Como contradistinto das regras que eu denomino moralidade positiva, as quais
imediatamente abordarei, o conjunto de regras, estabelecidas por superiores
políticos, pode ser convenientemente designado com o nome de direito positivo.
Para o fim, então, de se obter um nome ao mesmo tempo breve e distintivo, e
conformemente ao uso frequente, eu denomino esse agregado de regras, ou
qualquer porção desse agregado direito positivo: embora regras, que não são
estabelecidas por superiores políticos, sejam também positivas, ou existam por
posição, se é que elas são regras ou leis, no sentido próprio do termo.
Embora
algumas das leis ou regras, que são postas pelos homens para os homens, sejam
estabelecidas por superiores políticos, outras não são estabelecidas por
superiores políticos, ou não são estabelecidas por superiores políticos, nessa
qualidade ou papel.
Das
leis humanas que pertencem a esta segunda classe, algumas são leis,
propriamente assim chamadas. Mas outras são denominadas leis por uma aplicação
imprópria do termo, embora essa aplicação imprópria se baseie em uma estreita
analogia.
Para
aquelas das leis humanas que pertencem a esta segunda classe, como sendo leis,
propriamente chamadas, a linguagem corrente ou estabelecida não tem um nome
coletivo.
Mas
o agregado das leis humanas, que são impropriamente chamadas leis, não é
infrequentemente denotado por uma das seguintes expressões: “regras morais”, a
“lei moral”, “a lei posta ou prescrita pela opinião pública ou geral”. Certas
parcelas do agregado denotado por essas expressões, são geralmente denominados
“a lei ou as regras de honra”, e “a lei posta pela moda”.
Em
oposição às leis que são estabelecidas por Deus aos homens, e às leis que são
estabelecidas por superiores políticos, o agregado das leis humanas, que são
impropriamente denominadas leis, pode ser convenientemente nomeado moralidade
positiva.
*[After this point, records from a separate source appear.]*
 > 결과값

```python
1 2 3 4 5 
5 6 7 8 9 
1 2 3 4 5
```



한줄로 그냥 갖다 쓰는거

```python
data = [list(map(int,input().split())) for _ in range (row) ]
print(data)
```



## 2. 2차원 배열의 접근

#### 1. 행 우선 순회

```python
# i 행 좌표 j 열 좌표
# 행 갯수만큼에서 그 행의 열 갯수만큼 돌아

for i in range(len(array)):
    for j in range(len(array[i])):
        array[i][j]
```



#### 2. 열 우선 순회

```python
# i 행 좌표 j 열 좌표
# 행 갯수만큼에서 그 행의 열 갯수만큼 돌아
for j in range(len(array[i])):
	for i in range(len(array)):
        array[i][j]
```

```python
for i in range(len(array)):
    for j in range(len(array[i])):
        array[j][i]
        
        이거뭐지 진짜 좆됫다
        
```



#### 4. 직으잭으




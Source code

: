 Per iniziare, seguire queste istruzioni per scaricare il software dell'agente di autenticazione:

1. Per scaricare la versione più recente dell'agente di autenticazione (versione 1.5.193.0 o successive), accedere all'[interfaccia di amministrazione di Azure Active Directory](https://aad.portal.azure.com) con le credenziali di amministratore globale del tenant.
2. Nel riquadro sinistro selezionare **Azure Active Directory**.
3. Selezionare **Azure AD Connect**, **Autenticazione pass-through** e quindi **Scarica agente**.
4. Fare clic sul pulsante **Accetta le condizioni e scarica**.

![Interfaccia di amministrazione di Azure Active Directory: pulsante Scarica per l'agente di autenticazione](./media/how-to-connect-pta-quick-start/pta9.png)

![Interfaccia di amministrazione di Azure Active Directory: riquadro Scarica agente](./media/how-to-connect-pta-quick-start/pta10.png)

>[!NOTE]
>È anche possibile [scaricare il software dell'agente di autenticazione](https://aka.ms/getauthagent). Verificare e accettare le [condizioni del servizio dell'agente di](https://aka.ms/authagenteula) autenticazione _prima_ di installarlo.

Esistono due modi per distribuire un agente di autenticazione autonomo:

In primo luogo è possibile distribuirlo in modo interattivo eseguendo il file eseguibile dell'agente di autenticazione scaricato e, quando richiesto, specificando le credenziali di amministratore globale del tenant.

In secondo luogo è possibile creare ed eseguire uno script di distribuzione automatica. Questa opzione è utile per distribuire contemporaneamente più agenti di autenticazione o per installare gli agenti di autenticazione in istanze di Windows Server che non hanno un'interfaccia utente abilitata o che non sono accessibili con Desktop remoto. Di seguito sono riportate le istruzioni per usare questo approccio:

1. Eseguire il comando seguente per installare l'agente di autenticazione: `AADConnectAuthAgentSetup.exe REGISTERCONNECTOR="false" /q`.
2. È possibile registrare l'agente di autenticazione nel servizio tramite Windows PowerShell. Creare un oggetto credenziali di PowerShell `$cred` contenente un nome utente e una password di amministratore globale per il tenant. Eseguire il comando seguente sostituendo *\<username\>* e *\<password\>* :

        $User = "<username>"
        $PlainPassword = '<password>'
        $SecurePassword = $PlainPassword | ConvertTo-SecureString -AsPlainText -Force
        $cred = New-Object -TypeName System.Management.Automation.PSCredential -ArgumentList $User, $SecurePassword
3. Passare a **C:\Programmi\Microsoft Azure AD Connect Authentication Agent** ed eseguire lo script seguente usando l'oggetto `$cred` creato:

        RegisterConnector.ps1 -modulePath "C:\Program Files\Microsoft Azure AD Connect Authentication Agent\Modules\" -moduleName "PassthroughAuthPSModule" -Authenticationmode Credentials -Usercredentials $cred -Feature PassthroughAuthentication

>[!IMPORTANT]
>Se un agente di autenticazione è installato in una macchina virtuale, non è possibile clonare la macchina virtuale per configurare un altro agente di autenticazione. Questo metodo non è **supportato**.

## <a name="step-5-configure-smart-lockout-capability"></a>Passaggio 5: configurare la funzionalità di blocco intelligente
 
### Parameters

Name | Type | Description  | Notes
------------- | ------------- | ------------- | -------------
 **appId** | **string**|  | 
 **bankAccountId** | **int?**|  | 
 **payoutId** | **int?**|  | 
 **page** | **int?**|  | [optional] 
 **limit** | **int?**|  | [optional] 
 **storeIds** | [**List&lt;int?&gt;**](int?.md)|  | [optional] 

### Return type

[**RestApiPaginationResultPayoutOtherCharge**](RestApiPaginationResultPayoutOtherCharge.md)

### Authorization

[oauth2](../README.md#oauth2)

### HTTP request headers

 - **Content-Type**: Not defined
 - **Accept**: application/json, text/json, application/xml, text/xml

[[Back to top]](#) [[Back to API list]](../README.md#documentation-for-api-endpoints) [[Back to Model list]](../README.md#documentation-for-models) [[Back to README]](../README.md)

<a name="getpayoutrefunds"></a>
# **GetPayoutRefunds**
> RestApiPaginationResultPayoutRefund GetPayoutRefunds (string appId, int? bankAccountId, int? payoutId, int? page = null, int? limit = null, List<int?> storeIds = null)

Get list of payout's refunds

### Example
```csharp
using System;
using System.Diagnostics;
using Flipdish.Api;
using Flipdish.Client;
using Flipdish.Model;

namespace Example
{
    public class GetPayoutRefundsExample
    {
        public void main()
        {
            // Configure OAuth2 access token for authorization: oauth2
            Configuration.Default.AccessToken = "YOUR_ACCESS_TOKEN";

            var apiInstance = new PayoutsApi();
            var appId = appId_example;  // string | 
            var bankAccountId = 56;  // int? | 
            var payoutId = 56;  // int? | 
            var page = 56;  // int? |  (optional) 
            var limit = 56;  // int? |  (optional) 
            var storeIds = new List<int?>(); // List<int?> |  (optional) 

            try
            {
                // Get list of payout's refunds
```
O nome moralidade as separa do direito positivo: enquanto o epíteto
positiva as aparta da lei de Deus. E, para o fim de evitar confusão, é
necessário ou conveniente que elas devam ser separadas desta última por esse
epíteto distintivo. Porque o nome moralidade (ou moral), quando utilizado sem
qualificações ou desacompanhado, denota indiferentemente qualquer dos seguintes
objetos: a saber, a moralidade positiva como ela é, ou sem levar em conta seus
méritos; e moralidade positiva como ela deveria ser, se estivesse conforme à
lei de Deus, e fosse, portanto, merecedora de aprovação.
Leis
postas por Deus para os homens, leis estabelecidas por superiores políticos e
leis postas pelos homens para os homens (embora não por superiores políticos),
distinguem-se por numerosas e importantes diferenças, mas concordam no
seguinte: que todas elas são postas por seres inteligentes e racionais para
seres inteligentes e racionais. Toda lei de qualquer desses tipos, ou é uma lei
(propriamente dita), ou está relacionada a uma lei (propriamente dita) por uma
estreita e próxima analogia.
Mas
em numerosos casos em que é aplicada impropriamente, as aplicações do termo lei
se baseiam em uma fraca analogia, e são meramente metafóricas ou figurativas.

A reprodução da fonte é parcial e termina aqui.